The hostname echo1.default.svc.cluster.local is in format <service-name>.<namespace>.svc.cluster.local. The HTTP response is just "echo1".

Ingress

We created a service, and we can use internal DNS to send requests to it from within the cluster. However, we want external traffic to reach it through the load balancer!

The flow of traffic will be my laptop -> DO load balancer -> Ingress Nginx -> one of the 2 Pods.

To accomplish that, we need to define an Ingress. The Ingress will tell K8s to use Ingress Nginx to route requests to the correct Service based on hostname (we'll configure it to map hostnames to Services, but you can do other stuff).

Create a new file ingress.yaml:

apiVersion: networking.k8s.io/v1
kind: Ingress
metadata:
  name: echo-ingress
  annotations:
    kubernetes.io/ingress.class: "nginx"
spec:
  rules:
  - host: echo1.example.com
    http:
        paths:
        - pathType: Prefix
          path: "/"
          backend:
            service:
              name: echo1
              port:
                number: 80

And then apply it:

k apply -f ingress.yaml

Since we set the annotation kubernetes.io/ingress.class: "nginx", this will read a thing called an IngressClass that exists.It's named nginx and was created by Ingress Nginx when we installed it.
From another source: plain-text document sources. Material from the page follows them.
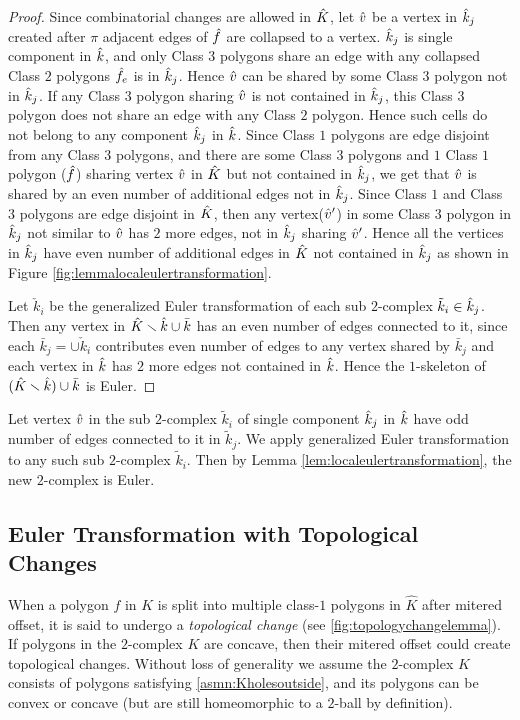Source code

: \begin{proof}
  Since combinatorial changes are allowed in $\hat{K}$, let $\hat{v}$ be a vertex in $\hat{k}_j$ created after $\pi$ adjacent edges of $\hat{f}$ are collapsed to a vertex.
  $\hat{k}_j$ is single component in $\hat{k}$, and only Class $3$ polygons share an edge with any collapsed Class $2$ polygons $\hat{f}_e$ is in $\hat{k}_j$.
  Hence $\hat{v}$ can be shared by some Class $3$ polygon not in $\hat{k}_j$.
  If any Class $3$ polygon sharing $\hat{v}$ is not contained in $\hat{k}_j$, this Class $3$ polygon does not share an edge with any Class $2$ polygon.
  Hence such cells do not belong to any component $\hat{k}_j$ in $\hat{k}$.
  Since Class $1$ polygons are edge disjoint from any Class $3$ polygons, and there are some Class $3$ polygons and $1$ Class $1$ polygon ($\hat{f}$) sharing vertex $\hat{v}$ in $\hat{K}$ but not contained in $\hat{k}_j$, we get that $\hat{v}$ is shared by an even number of additional edges not in $\hat{k}_j$.
  Since Class $1$ and Class $3$ polygons are edge disjoint in $\hat{K}$, then any vertex($\hat{v}'$) in some Class $3$ polygon in $\hat{k}_j$ not similar to $\hat{v}$ has $2$ more edges, not in $\hat{k}_j$ sharing $\hat{v}'$.
  Hence all the vertices in $\hat{k}_j$ have even number of additional edges in $\hat{K}$ not contained in $\hat{k}_j$ as shown in Figure \ref{fig:lemmalocaleulertransformation}.
  
  Let $\check{k}_i$ be the generalized Euler transformation of each sub $2$-complex $\tilde{k}_i \in \hat{k}_j$.
  Then any vertex in $\hat{K} \smallsetminus \hat{k} \cup \bar{k}$ has an even number of edges connected to it, since each $\bar{k}_j = \cup \check{k}_i$ contributes even number of edges to any vertex shared by $\bar{k}_j$ and each vertex in $\hat{k}$ has $2$ more edges not contained in $\hat{k}$.
  Hence the $1$-skeleton of $(\hat{K} \smallsetminus \hat{k}) \cup \bar{k}$ is Euler. 
\end{proof}

Let vertex $\hat{v}$ in the sub $2$-complex $\tilde{k}_i$ of single component $\hat{k}_j$ in $\hat{k}$ have odd  number of edges connected to it in $\tilde{k}_j$.
We apply generalized Euler transformation to any such sub $2$-complex $\tilde{k}_i$.
Then by Lemma \ref{lem:localeulertransformation}, the new $2$-complex is Euler.



\subsection{Euler Transformation with Topological Changes}\label{sec:eulertransformwithTopolog}
When a polygon $f$ in $K$ is split into multiple class-$1$ polygons in $\hat{K}$ after mitered offset, it is said to undergo a \emph{topological change} (see \cref{fig:topologychangelemma}). 
If polygons in the $2$-complex $K$ are concave, then their mitered offset could create topological changes.
Without loss of generality we assume the $2$-complex $K$ consists of polygons satisfying \cref{asmn:Kholesoutside}, and its polygons can be convex or concave (but are still homeomorphic to a $2$-ball by definition). %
It's job is to tells Ingress Nginx to reconfigure itself to route requests to hostname echo1.example.com to the service named echo1.

My Load Balancer IP address is 143.244.220.120, and at this point I can send requests to it successfully:

curl -H "Host: echo1.example.com" 143.244.220.120
# echo1

# BTW, this won't work since it didn't pass a Host header:
curl 143.244.220.120
# 404

So, that's cool! We can route web traffic to this!

At this point I stopped, because the addition of adding SSL certificates is a bit boring (which isn't to say easy or non-trivial). It requires a real domain tho, and I didn't feel like doing DNS things to make it work. However the article on using CertManager to manage SSL via LetsEncrypt are good!